Increased oil prices also affected gas export revenues, which grew by 15,3% to 12,429 billion dollars in the first four months. In physical terms, growth is less - by 9,7% to 72,6 billion cubic meters. However, in the gas sector, the main benefits from rising oil prices and OPEC agreements are yet to come, as gas prices are recalculated with a lag of 6-9 months.
Export earnings for gas are also growing due to increased demand. Neither geopolitical tensions nor rising prices prevent Europe from buying a record amount of Russian gas. Last year, Gazprom set a record for exports to non-CIS countries at the level of 179,3 billion cubic meters (almost 20 billion cubic meters more than in 2015). The plan for this year is also impressive - 178 billion cubic meters. However, the first months of the year indicate that Gazprom can overfulfill this plan and deliver to Europe all 180 billion cubic meters. The growth is explained, firstly, by the fact that Russian gas is delivered to Ukraine through the European intermediaries by a reverse. The second reason is the growing demand of European consumers and specifically for Russian gas. Despite the EU's policy of diversifying supplies, in the first four months of the year 2017, an increase in demand is observed in Germany and Italy, as well as in Turkey and the United Kingdom.
Qatari LNG, for example, does not use such demand in Europe. Although the same Poland and Latvia opened their LNG terminals and began to declare the rejection of Russian gas. If in the result of the escalation of the conflict around Qatar, the problems with LNG supplies begin, Gazprom will accurately beat records on the volume of exports to Europe.
The other side of the coin lies in the fact that the process of reducing the share of oil and gas revenues that began, was halted. Already in the first quarter of 2017, the share of oil and gas revenues again increased to 50%, said the head of the Ministry of Energy Alexander Novak.
But, according to the amendments to the budget for 2017 year, budget revenues increase by 1,2 trillion rubles. Expenditures will not grow as much, only by 360 billion rubles. Therefore, this year the budget deficit will not be 3,2% of GDP, as planned, but only 2,1% of GDP. All this is also the result of the agreement to reduce OPEC + oil production, without which it was impossible at least to maintain current oil prices - above 40 dollars per barrel.
Plus this year began to bear fruit of effective work of tax authorities. They manage to collect much more taxes now than before.

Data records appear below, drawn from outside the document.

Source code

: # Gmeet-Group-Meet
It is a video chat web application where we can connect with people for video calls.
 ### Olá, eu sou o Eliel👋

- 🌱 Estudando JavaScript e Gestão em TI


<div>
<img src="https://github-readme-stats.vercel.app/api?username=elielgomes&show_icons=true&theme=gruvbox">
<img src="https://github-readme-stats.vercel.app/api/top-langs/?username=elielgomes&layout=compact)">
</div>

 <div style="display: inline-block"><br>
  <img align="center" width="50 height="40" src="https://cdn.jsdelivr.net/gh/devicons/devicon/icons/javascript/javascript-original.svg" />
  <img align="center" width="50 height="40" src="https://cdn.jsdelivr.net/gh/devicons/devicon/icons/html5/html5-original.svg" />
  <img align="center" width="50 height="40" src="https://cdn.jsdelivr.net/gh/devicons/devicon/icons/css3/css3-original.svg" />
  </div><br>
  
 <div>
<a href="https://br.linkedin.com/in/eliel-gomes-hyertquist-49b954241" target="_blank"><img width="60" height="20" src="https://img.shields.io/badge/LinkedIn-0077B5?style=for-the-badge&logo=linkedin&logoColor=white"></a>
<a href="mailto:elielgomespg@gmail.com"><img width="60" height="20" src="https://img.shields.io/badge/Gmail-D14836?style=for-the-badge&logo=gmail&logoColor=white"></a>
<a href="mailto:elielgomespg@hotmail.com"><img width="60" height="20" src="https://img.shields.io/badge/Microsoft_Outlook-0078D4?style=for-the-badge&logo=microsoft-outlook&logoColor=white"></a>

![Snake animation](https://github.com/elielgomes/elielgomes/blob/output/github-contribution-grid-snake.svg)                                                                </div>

In the Accounts Chamber, however, it was pointed out that the budget could not receive 205 billion rubles in revenues in the form of dividends from state companies. Just because the government will not have time to make a decision before June 30 that state companies should pay not 25% (as now), but 50% of revenues to the federal budget.
But they will help, as always. oil and gas. According to the Ministry of Finance, the oil and gas revenues of the budget in the 2017 year will increase in comparison with the current law on the budget for 719 billion rubles. With the same rate and oil prices, as now, the budget will be able to get another billion rubles more for 120-130 rubles in the form of oil and gas revenues, the head of the Accounts Chamber, Tatyana Golikova, believes. Another 200-250 billion rubles in addition will bring taxes. In sum, these articles will give rise to budget revenues of more than 1 trillion rubles.